Assigned task → Start at the first line of the material below and retype each line through the one containing "1. **Check Notifications", exactly.

Extracted entries →
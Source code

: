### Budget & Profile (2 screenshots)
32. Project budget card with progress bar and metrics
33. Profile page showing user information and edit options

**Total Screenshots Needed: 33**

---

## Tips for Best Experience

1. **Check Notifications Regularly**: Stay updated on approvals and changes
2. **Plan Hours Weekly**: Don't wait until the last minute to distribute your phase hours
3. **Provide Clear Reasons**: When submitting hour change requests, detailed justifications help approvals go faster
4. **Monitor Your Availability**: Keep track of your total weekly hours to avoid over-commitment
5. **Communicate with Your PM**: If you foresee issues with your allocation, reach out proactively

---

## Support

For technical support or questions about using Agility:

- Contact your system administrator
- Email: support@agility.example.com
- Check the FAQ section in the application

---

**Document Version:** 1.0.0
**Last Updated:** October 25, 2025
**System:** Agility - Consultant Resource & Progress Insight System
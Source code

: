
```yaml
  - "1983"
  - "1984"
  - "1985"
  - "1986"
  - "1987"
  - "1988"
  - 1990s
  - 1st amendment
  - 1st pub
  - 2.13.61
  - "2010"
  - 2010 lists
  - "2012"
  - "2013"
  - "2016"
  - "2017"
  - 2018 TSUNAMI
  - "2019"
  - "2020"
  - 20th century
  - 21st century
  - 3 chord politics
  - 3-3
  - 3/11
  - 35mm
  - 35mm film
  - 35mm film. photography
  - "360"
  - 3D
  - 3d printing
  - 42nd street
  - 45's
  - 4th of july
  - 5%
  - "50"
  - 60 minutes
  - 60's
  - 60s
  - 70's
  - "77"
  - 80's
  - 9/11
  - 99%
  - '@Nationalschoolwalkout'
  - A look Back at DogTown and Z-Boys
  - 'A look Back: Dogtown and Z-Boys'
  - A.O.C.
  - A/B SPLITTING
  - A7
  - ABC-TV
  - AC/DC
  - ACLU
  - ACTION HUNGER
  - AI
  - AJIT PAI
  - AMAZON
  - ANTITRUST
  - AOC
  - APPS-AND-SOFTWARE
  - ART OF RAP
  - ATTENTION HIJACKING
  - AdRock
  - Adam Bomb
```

Exercise response →
Source code

:### Budget & Profile (2 screenshots)
32. Project budget card with progress bar and metrics
33. Profile page showing user information and edit options

**Total Screenshots Needed: 33**

---

## Tips for Best Experience

1. **Check Notifications Regularly**: Stay updated on approvals and changes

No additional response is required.